Ivory empoigna Lorenzo par la cravate. Il resserra le nœud si vite que ce dernier n'eut pas le temps de réagir, l'air lui manquait déjà et son visage s'empourprait à vue d'œil.

– Jamais, vous m'entendez, ne me traitez jamais de la sorte ! Âne, vous dites ? C'est vous qui êtes des ânes, apeurés d'approcher la vérité, comme l'étaient les plus obscurs religieux il y a six siècles. Vous êtes aussi indignes qu'eux des responsabilités qui vous sont confiées. Bande d'incapables !

Des voyageurs étonnés par la scène s'étaient arrêtés. Ivory relâcha son étreinte et leur adressa un sourire rassurant. Les passants reprirent leur chemin et le barman retourna à ses occupations. Lorenzo avait promptement desserré le col de sa chemise et inspirait de grandes bouffées d'air.

– La prochaine fois que vous faites une chose pareille, je vous tue ! dit Lorenzo en essayant de refouler une quinte de toux.

– À condition que vous y arriviez, petit prétentieux ! Mais nous nous sommes assez disputés comme cela, ne me manquez plus de respect, voilà tout.

Lorenzo reprit place sur son tabouret et commanda un grand verre d'eau.

– Que font donc nos tourtereaux en ce moment ? reprit Ivory.

– Je vous l'ai déjà dit, ils sont encore à mille lieues de se douter de quoi que ce soit.

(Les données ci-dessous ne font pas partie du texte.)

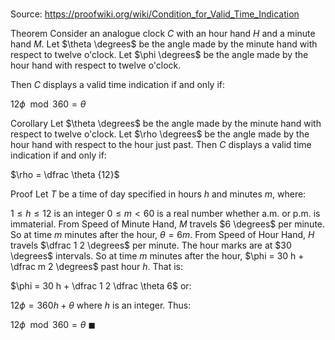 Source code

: # 

Source: https://proofwiki.org/wiki/Condition_for_Valid_Time_Indication

Theorem
Consider an analogue clock $C$ with an hour hand $H$ and a minute hand $M$.
Let $\theta \degrees$ be the angle made by the minute hand with respect to twelve o'clock.
Let $\phi \degrees$ be the angle made by the hour hand with respect to twelve o'clock.

Then $C$ displays a valid time indication if and only if:

$12 \phi \mod 360 = \theta$


Corollary
Let $\theta \degrees$ be the angle made by the minute hand with respect to twelve o'clock.
Let $\rho \degrees$ be the angle made by the hour hand with respect to the hour just past.
Then $C$ displays a valid time indication if and only if:

$\rho = \dfrac \theta {12}$


Proof
Let $T$ be a time of day specified in hours $h$ and minutes $m$, where:

$1 \le h \le 12$ is an integer
$0 \le m < 60$ is a real number
whether a.m. or p.m. is immaterial.
From Speed of Minute Hand, $M$ travels $6 \degrees$ per minute.
So at time $m$ minutes after the hour, $\theta = 6 m$.
From Speed of Hour Hand, $H$ travels $\dfrac 1 2 \degrees$ per minute. 
The hour marks are at $30 \degrees$ intervals.
So at time $m$ minutes after the hour, $\phi = 30 h + \dfrac m 2 \degrees$ past hour $h$.
That is:

$\phi = 30 h + \dfrac 1 2 \dfrac \theta 6$
or:

$12 \phi = 360 h + \theta$
where $h$ is an integer.
Thus:

$12 \phi \mod 360 = \theta$
$\blacksquare$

– À mille ou à cent lieues ?

– Écoutez-moi, Ivory, si j'étais en charge des opérations, je leur aurais confisqué l'objet en question depuis longtemps, de gré ou de force, et le problème serait réglé. J'imagine d'ailleurs que tôt ou tard cette décision qu'un certain nombre de nos amis préconisent sera prise à l'unanimité.

– Je vous invite à ne jamais voter en ce sens et à user de votre influence pour que les autres en fassent de même.

– Vous n'allez pas aussi me dicter ma conduite.

– Vous redoutiez que mes âneries vous discréditent, qu'en serait-il si la communauté apprenait que nous nous sommes rencontrés ? Bien sûr, vous pourriez le nier, mais à votre avis combien de caméras de surveillance nous ont filmés depuis que nous discutons ? Je suis même certain que notre petite altercation n'est pas passée inaperçue. Je vous l'ai dit, cette abondance de technologies est une vraie saloperie.